**DATA RECORDS**
....

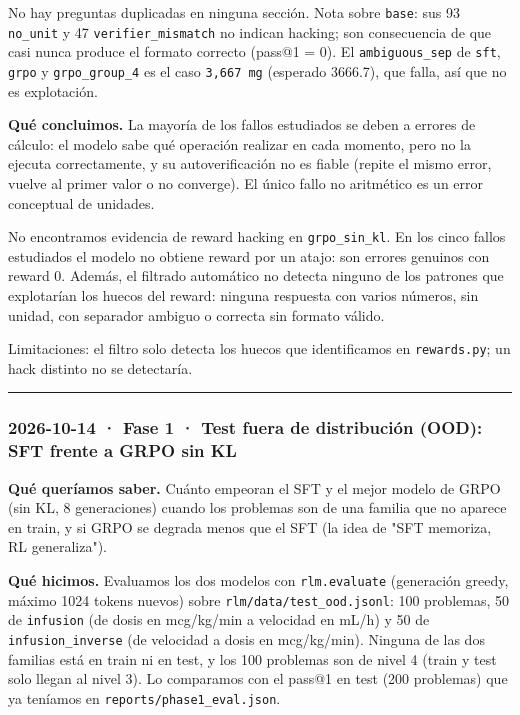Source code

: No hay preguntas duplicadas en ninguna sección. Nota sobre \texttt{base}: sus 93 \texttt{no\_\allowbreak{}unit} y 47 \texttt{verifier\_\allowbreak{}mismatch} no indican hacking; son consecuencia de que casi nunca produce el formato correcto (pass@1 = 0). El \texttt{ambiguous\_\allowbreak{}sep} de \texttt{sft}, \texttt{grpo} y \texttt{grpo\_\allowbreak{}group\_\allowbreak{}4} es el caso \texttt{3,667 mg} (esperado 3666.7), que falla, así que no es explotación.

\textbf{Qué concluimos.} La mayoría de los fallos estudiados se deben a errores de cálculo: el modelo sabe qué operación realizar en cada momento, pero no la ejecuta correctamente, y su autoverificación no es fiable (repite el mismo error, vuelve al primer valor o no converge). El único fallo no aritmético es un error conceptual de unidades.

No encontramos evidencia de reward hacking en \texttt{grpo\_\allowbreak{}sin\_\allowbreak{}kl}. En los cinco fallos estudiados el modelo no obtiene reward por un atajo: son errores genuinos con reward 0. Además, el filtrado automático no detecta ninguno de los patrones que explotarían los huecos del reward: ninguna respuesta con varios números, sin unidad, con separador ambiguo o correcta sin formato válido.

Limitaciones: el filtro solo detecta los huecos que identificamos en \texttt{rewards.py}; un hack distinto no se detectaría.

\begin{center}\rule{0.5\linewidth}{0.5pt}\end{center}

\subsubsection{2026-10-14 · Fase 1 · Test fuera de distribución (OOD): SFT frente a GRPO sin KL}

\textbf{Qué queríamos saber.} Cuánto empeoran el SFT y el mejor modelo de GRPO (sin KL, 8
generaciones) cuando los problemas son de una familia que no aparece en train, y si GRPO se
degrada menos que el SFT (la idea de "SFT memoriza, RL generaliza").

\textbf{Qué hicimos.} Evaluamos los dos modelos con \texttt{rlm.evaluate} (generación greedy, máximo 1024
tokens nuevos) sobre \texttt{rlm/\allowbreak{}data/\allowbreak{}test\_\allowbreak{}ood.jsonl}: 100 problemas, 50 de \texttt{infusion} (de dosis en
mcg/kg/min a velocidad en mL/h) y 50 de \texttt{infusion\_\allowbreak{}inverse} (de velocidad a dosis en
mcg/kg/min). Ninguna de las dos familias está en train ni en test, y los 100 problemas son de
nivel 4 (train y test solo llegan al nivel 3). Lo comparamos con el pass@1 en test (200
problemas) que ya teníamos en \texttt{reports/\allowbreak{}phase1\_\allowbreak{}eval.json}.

....

**WHAT THIS TASK INVOLVES**
Reproduce each line from the listing above that includes the word "dosis".

**EXERCISE ANSWER**
tokens nuevos) sobre \texttt{rlm/\allowbreak{}data/\allowbreak{}test\_\allowbreak{}ood.jsonl}: 100 problemas, 50 de \texttt{infusion} (de dosis en
mcg/kg/min a velocidad en mL/h) y 50 de \texttt{infusion\_\allowbreak{}inverse} (de velocidad a dosis en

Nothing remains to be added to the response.